Output range, inclusive: from the line containing "- Geoffrey Grimmett, David" to the line containing "- Gilbert Strang.". Restate those lines from the data below word for word and only those.

[Stored records]
▼
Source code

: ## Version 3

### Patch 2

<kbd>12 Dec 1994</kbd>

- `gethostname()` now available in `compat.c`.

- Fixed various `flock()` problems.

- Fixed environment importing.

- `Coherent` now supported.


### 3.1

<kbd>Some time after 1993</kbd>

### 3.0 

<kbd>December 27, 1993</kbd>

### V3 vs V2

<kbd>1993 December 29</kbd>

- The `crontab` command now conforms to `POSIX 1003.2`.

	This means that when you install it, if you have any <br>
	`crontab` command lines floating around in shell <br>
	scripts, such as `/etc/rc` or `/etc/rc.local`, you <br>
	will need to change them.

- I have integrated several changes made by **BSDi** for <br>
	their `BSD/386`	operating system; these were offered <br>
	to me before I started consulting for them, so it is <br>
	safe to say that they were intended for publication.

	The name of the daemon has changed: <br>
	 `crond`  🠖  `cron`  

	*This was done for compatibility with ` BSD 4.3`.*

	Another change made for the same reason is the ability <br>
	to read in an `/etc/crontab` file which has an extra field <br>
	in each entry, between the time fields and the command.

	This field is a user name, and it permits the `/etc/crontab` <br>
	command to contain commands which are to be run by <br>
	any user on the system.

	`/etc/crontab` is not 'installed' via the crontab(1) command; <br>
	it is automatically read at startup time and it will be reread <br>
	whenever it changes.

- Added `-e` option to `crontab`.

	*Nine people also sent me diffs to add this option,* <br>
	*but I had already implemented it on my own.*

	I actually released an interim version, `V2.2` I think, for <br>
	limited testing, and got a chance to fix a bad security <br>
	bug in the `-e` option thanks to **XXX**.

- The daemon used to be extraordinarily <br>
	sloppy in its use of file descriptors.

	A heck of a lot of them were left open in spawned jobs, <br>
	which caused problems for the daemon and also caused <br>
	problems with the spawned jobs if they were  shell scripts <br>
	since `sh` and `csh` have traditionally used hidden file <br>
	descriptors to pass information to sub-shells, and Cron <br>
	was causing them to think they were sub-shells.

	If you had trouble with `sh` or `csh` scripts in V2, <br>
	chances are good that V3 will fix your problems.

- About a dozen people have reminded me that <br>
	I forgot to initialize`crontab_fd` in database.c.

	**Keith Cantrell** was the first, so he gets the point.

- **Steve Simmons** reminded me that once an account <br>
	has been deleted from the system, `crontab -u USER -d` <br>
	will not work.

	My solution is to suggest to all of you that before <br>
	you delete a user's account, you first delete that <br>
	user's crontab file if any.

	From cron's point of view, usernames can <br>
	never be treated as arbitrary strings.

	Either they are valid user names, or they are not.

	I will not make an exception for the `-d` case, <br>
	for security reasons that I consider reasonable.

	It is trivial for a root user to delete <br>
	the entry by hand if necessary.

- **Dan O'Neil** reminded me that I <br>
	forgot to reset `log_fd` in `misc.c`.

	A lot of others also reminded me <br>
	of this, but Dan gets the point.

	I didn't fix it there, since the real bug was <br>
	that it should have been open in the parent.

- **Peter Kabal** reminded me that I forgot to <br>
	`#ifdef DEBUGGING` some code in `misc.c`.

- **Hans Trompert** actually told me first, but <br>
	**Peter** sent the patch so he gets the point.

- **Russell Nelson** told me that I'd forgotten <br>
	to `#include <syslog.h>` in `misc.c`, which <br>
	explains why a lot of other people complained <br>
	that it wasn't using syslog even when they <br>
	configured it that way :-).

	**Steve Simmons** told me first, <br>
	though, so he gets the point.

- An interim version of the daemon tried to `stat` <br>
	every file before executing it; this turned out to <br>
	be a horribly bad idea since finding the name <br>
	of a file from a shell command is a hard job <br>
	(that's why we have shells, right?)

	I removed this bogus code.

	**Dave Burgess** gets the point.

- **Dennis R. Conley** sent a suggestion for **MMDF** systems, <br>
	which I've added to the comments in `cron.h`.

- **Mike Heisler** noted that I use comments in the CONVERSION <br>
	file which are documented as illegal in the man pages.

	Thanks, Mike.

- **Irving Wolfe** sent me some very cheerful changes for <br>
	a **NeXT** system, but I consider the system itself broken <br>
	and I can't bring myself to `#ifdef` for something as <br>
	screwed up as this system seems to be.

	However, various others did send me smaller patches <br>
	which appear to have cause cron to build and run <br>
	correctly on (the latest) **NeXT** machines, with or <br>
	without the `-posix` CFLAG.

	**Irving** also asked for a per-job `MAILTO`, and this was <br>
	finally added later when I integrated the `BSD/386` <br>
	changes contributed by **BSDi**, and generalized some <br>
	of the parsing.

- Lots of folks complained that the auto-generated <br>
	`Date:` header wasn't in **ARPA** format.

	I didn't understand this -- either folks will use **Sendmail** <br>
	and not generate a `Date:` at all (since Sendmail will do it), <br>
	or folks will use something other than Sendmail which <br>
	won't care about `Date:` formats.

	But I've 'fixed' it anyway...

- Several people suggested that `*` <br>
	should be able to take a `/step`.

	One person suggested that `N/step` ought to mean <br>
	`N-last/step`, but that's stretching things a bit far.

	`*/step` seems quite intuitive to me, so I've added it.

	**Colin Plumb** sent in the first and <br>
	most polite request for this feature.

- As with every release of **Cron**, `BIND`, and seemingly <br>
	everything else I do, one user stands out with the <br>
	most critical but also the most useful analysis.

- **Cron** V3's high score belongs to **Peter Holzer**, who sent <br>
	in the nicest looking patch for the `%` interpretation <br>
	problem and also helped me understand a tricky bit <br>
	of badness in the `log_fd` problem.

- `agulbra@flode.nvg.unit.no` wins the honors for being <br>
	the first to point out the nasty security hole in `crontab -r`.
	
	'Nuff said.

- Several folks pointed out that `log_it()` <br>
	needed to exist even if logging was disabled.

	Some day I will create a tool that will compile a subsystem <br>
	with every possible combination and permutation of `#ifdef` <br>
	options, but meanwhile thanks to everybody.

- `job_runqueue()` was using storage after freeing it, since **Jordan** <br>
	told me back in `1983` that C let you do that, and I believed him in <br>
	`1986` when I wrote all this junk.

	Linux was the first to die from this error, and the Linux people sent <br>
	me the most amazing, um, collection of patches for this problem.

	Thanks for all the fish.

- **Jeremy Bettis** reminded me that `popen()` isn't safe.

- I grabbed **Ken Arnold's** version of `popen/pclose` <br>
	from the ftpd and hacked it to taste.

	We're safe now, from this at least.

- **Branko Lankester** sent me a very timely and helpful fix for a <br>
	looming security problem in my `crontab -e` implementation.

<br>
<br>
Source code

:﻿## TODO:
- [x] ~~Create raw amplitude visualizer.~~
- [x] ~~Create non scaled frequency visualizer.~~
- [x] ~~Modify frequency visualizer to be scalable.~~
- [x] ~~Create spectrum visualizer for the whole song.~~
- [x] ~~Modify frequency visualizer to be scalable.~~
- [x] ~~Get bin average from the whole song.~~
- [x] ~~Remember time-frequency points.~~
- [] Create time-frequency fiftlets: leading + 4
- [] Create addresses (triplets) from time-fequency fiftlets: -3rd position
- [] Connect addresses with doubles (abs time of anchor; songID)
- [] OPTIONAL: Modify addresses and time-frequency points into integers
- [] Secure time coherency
▲
▼
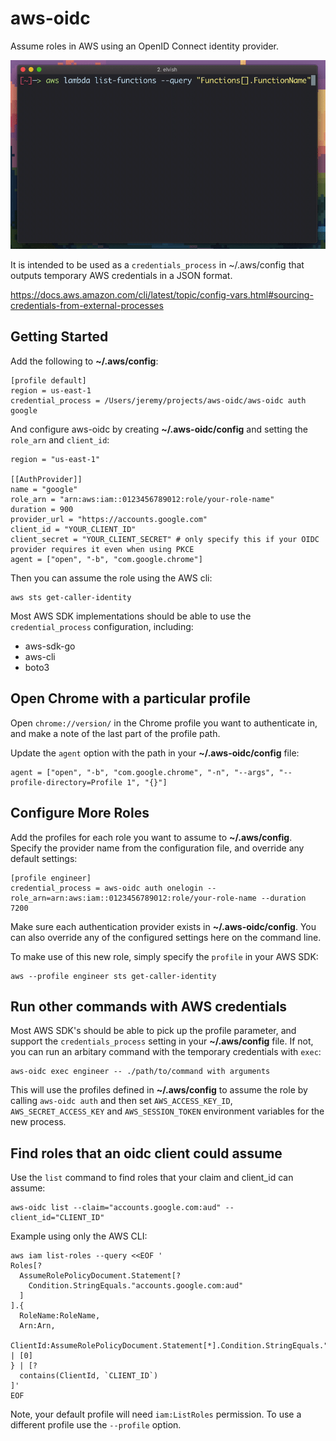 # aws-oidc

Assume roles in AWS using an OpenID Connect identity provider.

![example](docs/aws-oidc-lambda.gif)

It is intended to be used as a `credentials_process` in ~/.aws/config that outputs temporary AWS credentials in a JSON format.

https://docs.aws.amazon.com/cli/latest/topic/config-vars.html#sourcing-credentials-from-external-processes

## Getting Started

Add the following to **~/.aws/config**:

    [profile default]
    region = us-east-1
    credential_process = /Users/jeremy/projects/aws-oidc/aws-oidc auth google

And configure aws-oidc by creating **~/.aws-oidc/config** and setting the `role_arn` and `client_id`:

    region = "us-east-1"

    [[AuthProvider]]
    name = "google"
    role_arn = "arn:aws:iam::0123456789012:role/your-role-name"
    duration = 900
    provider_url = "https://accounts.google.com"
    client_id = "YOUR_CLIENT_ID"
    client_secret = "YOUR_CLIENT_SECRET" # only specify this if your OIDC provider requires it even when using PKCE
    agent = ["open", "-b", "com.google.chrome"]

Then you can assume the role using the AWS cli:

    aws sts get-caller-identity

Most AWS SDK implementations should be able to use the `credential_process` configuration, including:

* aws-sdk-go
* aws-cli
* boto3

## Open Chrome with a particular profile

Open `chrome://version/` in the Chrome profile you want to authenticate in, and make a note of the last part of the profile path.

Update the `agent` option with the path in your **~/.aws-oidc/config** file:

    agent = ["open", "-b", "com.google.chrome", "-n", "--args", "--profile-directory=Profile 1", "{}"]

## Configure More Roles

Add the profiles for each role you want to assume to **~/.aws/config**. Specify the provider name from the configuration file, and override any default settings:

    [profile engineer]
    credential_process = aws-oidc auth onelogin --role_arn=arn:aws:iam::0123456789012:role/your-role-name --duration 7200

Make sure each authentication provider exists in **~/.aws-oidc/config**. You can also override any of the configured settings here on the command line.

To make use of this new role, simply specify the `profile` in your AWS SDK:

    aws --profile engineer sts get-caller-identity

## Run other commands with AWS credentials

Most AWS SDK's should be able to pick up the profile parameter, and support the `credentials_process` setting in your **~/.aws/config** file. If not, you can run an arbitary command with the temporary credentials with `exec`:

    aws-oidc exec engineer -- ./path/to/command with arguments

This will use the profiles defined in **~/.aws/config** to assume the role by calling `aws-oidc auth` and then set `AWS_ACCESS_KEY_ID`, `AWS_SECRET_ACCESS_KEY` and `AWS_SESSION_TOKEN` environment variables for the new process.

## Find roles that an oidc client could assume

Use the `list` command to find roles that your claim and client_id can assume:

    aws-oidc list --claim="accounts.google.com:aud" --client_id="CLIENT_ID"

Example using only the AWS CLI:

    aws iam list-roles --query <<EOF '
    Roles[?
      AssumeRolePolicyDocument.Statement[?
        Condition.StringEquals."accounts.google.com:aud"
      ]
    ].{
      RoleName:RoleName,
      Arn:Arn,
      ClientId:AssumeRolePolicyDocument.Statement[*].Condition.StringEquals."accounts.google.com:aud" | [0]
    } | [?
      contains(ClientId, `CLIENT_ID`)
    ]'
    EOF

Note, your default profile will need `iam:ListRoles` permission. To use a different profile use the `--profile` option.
▲
▼
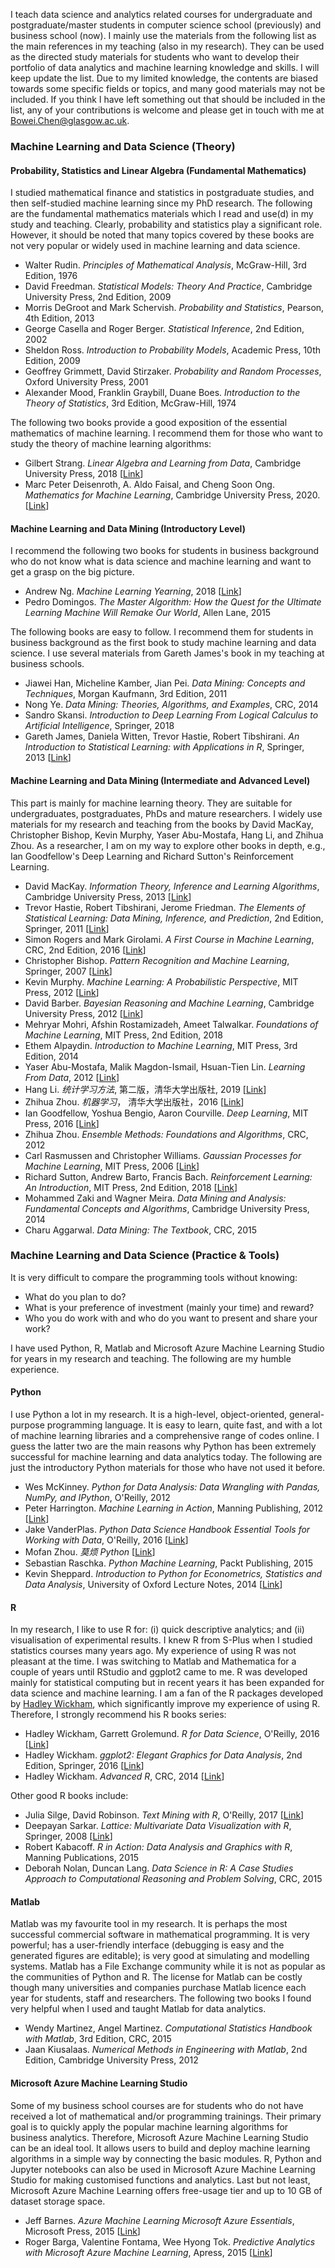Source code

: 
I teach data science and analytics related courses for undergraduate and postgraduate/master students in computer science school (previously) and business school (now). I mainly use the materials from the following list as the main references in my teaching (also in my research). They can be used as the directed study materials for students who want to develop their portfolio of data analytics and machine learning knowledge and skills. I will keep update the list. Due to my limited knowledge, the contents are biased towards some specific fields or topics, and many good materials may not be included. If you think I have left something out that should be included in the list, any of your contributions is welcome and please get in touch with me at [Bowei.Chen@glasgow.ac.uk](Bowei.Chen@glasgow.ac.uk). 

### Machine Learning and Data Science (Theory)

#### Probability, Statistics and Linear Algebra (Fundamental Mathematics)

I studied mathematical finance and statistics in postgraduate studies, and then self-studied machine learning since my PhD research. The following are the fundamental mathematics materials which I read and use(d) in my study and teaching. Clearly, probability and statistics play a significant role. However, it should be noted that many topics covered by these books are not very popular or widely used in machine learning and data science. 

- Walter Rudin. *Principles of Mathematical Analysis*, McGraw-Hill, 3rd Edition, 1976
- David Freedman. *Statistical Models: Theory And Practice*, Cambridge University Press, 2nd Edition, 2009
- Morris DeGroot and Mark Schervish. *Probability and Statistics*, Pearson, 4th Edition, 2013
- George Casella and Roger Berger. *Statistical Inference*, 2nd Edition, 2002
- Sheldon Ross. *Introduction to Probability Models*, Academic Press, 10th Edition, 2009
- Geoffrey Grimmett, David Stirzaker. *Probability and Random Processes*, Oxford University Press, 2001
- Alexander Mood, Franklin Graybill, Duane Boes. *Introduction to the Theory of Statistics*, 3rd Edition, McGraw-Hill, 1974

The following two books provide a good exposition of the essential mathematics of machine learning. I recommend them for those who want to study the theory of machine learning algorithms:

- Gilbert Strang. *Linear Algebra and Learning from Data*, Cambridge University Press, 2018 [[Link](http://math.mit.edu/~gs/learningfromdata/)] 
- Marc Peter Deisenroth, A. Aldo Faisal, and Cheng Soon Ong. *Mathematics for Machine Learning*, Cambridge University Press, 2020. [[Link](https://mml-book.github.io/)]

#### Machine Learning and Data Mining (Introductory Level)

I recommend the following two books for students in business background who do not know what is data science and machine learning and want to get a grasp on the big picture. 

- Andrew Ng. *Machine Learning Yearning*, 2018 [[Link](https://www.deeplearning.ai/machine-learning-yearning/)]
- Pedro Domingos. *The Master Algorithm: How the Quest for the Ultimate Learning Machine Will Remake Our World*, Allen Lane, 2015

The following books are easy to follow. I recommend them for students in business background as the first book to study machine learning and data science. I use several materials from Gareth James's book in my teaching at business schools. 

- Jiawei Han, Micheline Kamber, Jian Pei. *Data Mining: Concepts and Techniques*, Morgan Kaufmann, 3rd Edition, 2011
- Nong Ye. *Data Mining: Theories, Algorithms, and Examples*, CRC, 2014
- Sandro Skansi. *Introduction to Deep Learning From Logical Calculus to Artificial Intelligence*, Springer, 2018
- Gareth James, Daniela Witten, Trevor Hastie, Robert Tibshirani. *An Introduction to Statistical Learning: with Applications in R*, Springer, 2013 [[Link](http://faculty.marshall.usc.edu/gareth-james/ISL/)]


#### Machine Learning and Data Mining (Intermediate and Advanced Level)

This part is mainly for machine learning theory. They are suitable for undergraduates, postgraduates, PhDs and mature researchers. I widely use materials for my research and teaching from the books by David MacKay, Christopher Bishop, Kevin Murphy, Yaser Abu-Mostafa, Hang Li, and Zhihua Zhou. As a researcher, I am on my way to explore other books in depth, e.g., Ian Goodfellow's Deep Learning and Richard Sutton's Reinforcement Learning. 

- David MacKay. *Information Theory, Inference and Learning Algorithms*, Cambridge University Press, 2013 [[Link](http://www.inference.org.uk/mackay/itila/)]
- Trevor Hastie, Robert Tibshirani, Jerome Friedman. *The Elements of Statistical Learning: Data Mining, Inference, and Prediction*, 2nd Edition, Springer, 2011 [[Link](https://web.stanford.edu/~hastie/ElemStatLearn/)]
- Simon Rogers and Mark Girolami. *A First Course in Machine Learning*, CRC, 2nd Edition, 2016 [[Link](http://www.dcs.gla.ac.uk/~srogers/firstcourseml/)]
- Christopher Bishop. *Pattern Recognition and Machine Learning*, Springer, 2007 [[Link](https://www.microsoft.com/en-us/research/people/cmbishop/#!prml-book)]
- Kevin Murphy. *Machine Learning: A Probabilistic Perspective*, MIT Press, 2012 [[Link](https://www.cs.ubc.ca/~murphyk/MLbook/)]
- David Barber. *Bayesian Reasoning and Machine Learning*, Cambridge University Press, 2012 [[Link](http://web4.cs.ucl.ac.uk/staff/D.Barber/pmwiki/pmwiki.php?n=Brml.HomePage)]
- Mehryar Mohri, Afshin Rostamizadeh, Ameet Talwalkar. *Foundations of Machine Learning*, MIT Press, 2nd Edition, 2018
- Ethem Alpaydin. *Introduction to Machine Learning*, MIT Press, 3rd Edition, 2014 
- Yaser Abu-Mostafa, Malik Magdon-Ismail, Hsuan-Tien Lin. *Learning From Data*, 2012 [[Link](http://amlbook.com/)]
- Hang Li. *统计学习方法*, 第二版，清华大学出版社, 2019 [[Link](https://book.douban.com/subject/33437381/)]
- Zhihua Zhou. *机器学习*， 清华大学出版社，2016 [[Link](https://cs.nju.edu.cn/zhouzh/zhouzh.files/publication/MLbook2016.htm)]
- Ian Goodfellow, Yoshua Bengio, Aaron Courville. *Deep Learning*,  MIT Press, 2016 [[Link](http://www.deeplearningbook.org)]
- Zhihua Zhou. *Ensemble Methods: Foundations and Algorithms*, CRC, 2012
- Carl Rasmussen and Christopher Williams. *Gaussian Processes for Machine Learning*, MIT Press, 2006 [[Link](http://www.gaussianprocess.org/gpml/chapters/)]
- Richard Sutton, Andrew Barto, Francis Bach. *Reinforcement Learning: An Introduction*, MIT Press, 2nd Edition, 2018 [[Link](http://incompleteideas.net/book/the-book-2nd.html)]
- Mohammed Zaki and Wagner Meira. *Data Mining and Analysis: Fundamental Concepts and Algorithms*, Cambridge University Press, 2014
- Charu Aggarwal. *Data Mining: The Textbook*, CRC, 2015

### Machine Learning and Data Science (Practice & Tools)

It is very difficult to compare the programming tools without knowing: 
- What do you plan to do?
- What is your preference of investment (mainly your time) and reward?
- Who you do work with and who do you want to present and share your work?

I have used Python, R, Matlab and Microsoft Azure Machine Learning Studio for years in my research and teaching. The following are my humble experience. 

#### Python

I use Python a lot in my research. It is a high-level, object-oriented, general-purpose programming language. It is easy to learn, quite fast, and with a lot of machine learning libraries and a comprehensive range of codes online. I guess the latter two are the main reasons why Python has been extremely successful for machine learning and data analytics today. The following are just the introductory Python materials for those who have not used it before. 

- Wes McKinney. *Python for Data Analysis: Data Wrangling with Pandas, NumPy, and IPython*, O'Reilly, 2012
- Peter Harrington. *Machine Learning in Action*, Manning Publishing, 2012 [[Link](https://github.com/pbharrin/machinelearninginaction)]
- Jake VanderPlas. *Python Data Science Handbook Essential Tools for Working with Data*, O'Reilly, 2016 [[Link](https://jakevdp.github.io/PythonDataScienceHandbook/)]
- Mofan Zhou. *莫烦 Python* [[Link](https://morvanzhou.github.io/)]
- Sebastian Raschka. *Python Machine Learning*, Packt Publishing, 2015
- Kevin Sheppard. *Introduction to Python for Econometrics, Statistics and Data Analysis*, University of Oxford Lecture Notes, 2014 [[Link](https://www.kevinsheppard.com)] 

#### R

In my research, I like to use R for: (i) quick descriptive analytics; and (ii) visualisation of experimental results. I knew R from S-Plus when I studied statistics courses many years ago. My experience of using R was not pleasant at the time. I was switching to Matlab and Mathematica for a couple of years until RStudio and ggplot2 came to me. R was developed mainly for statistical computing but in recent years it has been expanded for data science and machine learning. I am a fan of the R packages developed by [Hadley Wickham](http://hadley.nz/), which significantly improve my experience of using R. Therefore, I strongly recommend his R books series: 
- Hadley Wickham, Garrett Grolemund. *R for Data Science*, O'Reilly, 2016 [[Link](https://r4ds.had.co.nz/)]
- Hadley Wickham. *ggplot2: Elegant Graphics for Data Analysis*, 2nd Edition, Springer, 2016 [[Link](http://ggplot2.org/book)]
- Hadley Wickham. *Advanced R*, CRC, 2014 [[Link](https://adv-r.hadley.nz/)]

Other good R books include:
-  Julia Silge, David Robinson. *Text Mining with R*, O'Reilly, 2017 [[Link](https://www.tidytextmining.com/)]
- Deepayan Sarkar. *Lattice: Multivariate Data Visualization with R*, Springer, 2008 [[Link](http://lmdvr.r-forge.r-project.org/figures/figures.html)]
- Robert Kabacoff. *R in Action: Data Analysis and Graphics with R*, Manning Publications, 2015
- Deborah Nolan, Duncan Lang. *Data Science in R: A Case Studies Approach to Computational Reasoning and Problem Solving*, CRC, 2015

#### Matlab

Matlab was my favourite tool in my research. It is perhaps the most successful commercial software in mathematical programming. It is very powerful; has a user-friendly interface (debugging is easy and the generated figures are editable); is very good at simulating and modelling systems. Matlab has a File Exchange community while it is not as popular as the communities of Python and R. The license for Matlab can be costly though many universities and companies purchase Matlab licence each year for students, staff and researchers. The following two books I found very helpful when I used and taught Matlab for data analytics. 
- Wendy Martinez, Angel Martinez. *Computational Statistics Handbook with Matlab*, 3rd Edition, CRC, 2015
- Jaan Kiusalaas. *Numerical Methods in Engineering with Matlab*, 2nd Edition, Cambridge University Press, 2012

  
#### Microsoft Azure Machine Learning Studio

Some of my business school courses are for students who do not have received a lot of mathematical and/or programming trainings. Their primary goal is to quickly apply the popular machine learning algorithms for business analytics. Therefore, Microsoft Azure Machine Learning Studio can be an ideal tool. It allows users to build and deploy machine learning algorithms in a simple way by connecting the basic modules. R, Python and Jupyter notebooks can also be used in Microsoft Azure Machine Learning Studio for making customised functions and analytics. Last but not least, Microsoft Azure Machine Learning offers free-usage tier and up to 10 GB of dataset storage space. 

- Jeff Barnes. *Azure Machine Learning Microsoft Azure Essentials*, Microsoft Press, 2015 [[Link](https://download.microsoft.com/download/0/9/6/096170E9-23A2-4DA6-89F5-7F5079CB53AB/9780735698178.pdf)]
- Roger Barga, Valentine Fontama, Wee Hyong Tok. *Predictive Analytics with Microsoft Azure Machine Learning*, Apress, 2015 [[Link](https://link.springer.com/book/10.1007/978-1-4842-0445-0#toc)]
▲
Answer box:
- Geoffrey Grimmett, David Stirzaker. *Probability and Random Processes*, Oxford University Press, 2001
- Alexander Mood, Franklin Graybill, Duane Boes. *Introduction to the Theory of Statistics*, 3rd Edition, McGraw-Hill, 1974

The following two books provide a good exposition of the essential mathematics of machine learning. I recommend them for those who want to study the theory of machine learning algorithms:

- Gilbert Strang. *Linear Algebra and Learning from Data*, Cambridge University Press, 2018 [[Link](http://math.mit.edu/~gs/learningfromdata/)] 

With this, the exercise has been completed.